Of course a lot of other interesting things are contained in the other 27 barrels, one of them being the asphalt for the roads you'll be driving your EVs on.
 
LTLFTcomposite said:
At 10 cents a kWh, that would be 75 cents out of the roughly $2.06 a gallon of gasoline is going for today. Not seein it.

For very large industrial electricity consumption the rates are more like 4 to 5 cents a kWh. Todays spot prices for Palo Verde, firm on-peak was 4.12 cents a kWh. These refineries are typically the electrical companies largest customers, so they get the best pricing.

Refining costs are presently about 40 cents per gallon of gasoline. I suspect the bulk of that goes to electricity and NG.
 
For what they're worth:
http://freakonomics.blogs.nytimes.com/2009/09/10/watts-next-your-thoughts/

And after all, oil refineries are no candidates for LEED green building certificates.

It takes about 7.5 kwh of electric power to refine a gallon of gasoline. An electric car can go 25 miles on that much power. So your conventional gasoline car is already consuming just as much electricity as my electric car. — BBHY

http://evworld.com/article.cfm?storyid=1715

So, as a nation, we use 140 kWh of electric to produce 1300 kWh of IC fuel to go 760 miles, even if some cars use more and others use less.
So we, as a people, could get the 700 miles of transport without any further expenditure of energy, and still keep the barrel of oil in the ground, thus avoiding its expense, the oil wars needed to obtain and defend it, the air, ground and water pollution and the health problems it causes.
 
indyflick said:
LTLFTcomposite said:
At 10 cents a kWh, that would be 75 cents out of the roughly $2.06 a gallon of gasoline is going for today. Not seein it.

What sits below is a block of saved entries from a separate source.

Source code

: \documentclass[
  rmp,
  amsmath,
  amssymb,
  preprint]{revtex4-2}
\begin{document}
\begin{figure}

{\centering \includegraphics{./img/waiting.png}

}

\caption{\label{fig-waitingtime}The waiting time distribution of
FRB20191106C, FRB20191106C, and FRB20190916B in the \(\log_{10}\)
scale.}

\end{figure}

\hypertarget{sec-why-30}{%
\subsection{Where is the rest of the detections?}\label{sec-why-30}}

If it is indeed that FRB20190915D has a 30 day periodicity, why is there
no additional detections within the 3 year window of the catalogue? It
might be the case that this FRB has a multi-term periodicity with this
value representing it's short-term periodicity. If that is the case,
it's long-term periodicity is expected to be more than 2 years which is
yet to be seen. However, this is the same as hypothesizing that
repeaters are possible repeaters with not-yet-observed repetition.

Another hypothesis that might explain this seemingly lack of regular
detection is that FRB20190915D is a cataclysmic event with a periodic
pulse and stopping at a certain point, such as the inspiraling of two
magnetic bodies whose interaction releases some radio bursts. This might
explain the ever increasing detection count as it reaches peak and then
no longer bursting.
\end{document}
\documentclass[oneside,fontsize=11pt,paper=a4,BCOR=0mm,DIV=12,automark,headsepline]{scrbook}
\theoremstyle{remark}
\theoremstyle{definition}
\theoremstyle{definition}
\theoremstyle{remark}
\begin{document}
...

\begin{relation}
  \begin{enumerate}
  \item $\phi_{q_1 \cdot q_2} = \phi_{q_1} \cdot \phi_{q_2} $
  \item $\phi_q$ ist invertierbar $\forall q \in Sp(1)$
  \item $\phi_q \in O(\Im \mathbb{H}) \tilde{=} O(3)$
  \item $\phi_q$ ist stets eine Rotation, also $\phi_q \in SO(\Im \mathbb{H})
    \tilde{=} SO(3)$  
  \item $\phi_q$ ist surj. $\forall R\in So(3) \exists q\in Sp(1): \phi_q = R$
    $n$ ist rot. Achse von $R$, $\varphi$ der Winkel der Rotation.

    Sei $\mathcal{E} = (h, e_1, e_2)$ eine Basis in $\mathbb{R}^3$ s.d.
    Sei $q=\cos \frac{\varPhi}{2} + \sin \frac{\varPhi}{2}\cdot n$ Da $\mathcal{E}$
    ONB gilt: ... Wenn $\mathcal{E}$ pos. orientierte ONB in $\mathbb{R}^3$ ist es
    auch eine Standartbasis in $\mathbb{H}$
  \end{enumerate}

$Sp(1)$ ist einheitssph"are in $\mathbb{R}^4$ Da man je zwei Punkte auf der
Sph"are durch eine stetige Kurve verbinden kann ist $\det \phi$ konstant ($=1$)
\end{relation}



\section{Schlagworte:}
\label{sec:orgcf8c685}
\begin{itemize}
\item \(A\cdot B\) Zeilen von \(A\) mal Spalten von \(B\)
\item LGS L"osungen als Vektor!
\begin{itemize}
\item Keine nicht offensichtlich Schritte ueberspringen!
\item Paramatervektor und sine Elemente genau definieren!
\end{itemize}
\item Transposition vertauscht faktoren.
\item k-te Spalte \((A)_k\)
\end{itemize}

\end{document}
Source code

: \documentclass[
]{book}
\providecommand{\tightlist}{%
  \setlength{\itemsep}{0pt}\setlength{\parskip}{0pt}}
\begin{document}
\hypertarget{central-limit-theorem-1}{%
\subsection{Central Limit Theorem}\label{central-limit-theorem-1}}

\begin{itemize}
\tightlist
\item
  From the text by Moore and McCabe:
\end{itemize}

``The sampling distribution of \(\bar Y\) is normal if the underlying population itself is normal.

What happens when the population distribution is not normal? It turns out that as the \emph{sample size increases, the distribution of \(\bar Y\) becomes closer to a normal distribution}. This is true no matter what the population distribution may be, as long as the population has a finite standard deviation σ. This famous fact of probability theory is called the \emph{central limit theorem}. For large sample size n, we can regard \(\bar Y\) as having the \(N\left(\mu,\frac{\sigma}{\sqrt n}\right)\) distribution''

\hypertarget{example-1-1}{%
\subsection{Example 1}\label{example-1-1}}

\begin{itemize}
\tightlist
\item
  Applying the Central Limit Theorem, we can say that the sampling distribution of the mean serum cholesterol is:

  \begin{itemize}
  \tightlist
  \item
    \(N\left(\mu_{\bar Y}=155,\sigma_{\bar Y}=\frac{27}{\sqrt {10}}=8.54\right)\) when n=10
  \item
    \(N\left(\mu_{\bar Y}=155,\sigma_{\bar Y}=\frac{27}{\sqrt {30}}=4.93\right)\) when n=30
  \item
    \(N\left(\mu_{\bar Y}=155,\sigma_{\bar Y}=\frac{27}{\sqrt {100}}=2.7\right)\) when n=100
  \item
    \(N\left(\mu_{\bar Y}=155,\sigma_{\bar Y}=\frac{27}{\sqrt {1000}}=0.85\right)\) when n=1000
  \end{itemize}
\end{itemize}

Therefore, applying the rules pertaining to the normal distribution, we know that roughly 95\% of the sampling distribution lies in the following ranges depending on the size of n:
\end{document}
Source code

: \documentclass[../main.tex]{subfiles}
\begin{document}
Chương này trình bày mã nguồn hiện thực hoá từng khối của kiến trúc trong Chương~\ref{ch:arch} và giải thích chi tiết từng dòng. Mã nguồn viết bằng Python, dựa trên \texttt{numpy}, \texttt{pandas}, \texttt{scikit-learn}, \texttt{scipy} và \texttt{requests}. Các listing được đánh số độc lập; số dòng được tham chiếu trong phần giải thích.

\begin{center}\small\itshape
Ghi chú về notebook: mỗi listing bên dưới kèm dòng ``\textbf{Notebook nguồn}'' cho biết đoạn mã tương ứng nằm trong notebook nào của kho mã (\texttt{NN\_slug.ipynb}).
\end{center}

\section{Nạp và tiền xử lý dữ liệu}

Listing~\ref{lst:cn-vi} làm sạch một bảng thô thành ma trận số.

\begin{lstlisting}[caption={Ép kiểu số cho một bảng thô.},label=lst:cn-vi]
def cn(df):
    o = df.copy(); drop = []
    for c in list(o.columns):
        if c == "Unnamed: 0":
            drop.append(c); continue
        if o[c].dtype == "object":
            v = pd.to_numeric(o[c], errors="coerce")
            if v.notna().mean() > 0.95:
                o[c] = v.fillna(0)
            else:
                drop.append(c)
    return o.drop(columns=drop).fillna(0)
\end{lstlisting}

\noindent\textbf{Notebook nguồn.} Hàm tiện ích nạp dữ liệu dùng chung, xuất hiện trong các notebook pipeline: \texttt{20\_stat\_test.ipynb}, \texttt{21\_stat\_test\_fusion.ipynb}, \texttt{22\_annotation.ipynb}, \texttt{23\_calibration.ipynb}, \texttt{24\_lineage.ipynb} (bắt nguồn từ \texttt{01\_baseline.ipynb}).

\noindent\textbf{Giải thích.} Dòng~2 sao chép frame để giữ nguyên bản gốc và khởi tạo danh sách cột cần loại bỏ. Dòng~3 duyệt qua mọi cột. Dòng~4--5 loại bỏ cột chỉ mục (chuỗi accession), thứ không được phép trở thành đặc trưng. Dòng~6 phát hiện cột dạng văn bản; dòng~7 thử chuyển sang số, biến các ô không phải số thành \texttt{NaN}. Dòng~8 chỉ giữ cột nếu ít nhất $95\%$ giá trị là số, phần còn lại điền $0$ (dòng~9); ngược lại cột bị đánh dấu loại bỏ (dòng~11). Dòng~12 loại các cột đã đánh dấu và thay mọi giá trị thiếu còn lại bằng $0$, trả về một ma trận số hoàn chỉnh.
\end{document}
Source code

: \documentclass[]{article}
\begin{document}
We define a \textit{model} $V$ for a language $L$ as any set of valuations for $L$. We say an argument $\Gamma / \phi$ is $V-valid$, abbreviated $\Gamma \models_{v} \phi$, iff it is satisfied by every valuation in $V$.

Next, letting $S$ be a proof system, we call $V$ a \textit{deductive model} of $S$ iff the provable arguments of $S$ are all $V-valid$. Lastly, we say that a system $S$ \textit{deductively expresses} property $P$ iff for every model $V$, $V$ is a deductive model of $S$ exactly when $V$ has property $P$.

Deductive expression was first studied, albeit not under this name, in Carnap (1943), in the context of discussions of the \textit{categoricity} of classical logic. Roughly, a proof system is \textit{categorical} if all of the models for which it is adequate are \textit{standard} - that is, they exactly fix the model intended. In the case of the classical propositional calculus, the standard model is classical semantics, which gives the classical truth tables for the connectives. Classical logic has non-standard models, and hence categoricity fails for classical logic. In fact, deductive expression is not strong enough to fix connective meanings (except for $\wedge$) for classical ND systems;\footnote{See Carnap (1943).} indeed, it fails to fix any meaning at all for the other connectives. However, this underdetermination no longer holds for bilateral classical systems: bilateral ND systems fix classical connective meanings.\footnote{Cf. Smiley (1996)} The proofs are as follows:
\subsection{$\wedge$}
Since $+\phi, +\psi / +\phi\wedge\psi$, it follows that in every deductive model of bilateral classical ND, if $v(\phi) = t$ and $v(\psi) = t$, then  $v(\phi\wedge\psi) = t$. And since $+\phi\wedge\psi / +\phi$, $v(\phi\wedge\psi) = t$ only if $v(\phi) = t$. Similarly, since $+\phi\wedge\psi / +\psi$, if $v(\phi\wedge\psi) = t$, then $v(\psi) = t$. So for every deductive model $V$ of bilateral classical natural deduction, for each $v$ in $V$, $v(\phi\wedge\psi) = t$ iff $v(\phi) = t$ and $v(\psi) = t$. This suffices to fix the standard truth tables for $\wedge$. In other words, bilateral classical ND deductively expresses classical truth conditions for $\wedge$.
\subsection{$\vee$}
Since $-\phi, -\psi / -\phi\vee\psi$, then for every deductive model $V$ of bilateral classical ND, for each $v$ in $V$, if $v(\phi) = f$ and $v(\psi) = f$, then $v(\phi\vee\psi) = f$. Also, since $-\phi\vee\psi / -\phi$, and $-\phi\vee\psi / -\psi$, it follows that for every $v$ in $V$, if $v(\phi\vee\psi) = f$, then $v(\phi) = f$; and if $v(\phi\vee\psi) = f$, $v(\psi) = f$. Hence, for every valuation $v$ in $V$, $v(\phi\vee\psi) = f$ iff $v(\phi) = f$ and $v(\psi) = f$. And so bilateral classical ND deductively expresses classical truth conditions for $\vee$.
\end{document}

For very large industrial electricity consumption the rates are more like 4 to 5 cents a kWh. Todays spot prices for Palo Verde, firm on-peak was 4.12 cents a kWh. These refineries are typically the electrical companies largest customers, so they get the best pricing.

Refining costs are presently about 40 cents per gallon of gasoline. I suspect the bulk of that goes to electricity and NG.

Not just that - a lot of refineries produce electricity on premise - and even sell back to the utilities.

Anyway, this is going to be my favorite retort whenever I hear FUD about shifting emissions from tail pipe to smoke stack.
 
I'm a chemical engineer who works in oil refining. The refinery I work for uses less than 1 kWh of electricity to produce a gallon of gasoline, and I don't think it's unusual in that respect.
 
Rik said:
I'm a chemical engineer who works in oil refining. The refinery I work for uses less than 1 kWh of electricity to produce a gallon of gasoline, and I don't think it's unusual in that respect.

What other sources of energy are also used?
 
AndyH said:
Rik said:
I'm a chemical engineer who works in oil refining. The refinery I work for uses less than 1 kWh of electricity to produce a gallon of gasoline, and I don't think it's unusual in that respect.
What other sources of energy are also used?
Natural gas is used to fire heaters and to produce the electricity and steam that oil refineries use.

A byproduct of oil refining is a light hydrocarbon fuel gas that is also burned in refineries, offsetting some of the need for natural gas.
 
Rik said:
AndyH said:
Rik said:
I'm a chemical engineer who works in oil refining. The refinery I work for uses less than 1 kWh of electricity to produce a gallon of gasoline, and I don't think it's unusual in that respect.
What other sources of energy are also used?
Natural gas is used to fire heaters and to produce the electricity and steam that oil refineries use.

A byproduct of oil refining is a light hydrocarbon fuel gas that is also burned in refineries, offsetting some of the need for natural gas.

Makes sense - thanks. I expect that different refineries have a different energy mix as well. Some of the large complexes in the Houston area apparently have their own on-site power plants (like the gas units you mentioned). There are a couple of smaller refineries in San Antonio that work with intermediate liquid products and make final products (jet fuel, diesel, etc.) and they don't have the 'free' natural gas to use.
 
Rik said:
AndyH said:
Rik said:
I'm a chemical engineer who works in oil refining. The refinery I work for uses less than 1 kWh of electricity to produce a gallon of gasoline, and I don't think it's unusual in that respect.
What other sources of energy are also used?
Natural gas is used to fire heaters and to produce the electricity and steam that oil refineries use.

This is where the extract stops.